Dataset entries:

—————

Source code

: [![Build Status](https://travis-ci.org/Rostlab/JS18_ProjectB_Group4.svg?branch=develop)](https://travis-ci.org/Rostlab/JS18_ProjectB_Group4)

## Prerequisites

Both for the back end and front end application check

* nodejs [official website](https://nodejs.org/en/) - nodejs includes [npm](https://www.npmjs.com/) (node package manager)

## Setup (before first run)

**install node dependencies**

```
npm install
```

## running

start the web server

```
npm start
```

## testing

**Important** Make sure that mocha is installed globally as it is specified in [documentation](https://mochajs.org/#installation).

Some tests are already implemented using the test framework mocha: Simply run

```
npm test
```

—————

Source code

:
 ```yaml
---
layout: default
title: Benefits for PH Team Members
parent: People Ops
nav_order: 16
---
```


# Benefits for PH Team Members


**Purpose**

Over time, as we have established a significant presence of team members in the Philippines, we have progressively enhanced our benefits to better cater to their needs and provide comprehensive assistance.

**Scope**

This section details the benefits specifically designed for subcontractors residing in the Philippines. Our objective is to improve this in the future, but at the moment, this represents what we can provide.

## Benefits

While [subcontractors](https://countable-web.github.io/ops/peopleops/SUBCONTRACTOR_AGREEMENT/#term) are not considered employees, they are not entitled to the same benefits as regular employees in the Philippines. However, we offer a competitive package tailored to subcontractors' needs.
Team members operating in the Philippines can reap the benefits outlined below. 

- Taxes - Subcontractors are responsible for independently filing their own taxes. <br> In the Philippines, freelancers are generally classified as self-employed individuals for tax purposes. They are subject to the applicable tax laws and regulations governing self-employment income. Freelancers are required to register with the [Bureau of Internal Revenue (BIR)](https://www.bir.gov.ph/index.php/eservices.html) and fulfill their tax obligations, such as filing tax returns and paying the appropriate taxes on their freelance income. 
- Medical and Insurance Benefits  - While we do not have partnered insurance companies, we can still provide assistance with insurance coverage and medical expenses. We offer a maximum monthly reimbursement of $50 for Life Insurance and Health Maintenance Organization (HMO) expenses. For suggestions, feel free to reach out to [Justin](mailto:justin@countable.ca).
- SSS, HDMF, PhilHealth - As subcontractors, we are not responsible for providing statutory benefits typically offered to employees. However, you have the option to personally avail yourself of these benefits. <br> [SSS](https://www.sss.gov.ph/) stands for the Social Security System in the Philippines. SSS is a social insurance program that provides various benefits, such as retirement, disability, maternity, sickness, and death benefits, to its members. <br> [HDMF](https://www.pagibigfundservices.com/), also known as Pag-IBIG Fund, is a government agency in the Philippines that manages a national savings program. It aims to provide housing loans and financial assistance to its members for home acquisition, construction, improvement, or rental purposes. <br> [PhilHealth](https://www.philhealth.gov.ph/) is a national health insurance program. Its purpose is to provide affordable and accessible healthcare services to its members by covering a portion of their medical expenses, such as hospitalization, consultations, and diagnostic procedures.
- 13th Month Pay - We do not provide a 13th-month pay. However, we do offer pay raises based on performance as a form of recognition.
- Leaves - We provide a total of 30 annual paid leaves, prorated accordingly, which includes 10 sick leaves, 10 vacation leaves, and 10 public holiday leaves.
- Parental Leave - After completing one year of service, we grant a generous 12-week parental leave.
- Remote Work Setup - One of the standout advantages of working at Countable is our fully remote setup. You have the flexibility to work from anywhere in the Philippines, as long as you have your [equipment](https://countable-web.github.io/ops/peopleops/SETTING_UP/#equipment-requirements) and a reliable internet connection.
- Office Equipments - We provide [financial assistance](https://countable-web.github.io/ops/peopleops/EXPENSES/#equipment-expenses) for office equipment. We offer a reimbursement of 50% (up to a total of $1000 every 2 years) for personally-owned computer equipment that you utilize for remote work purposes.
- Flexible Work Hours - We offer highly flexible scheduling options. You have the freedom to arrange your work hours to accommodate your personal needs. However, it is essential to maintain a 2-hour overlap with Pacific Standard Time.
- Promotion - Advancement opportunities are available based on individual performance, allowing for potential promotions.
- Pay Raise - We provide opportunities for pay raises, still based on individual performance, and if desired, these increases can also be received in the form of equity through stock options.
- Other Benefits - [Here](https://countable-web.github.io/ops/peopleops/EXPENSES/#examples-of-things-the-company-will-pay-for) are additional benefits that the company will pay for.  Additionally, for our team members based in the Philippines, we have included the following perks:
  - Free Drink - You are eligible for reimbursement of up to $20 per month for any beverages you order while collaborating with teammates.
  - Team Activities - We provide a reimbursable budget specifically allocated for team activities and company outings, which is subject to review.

—————

Activity:
Look above for the line containing "- Flexible Work" and the line containing "- Pay Raise". Transcribe both, with the lines between them, exactly.

Answer to this task:
- Flexible Work Hours - We offer highly flexible scheduling options. You have the freedom to arrange your work hours to accommodate your personal needs. However, it is essential to maintain a 2-hour overlap with Pacific Standard Time.
- Promotion - Advancement opportunities are available based on individual performance, allowing for potential promotions.
- Pay Raise - We provide opportunities for pay raises, still based on individual performance, and if desired, these increases can also be received in the form of equity through stock options.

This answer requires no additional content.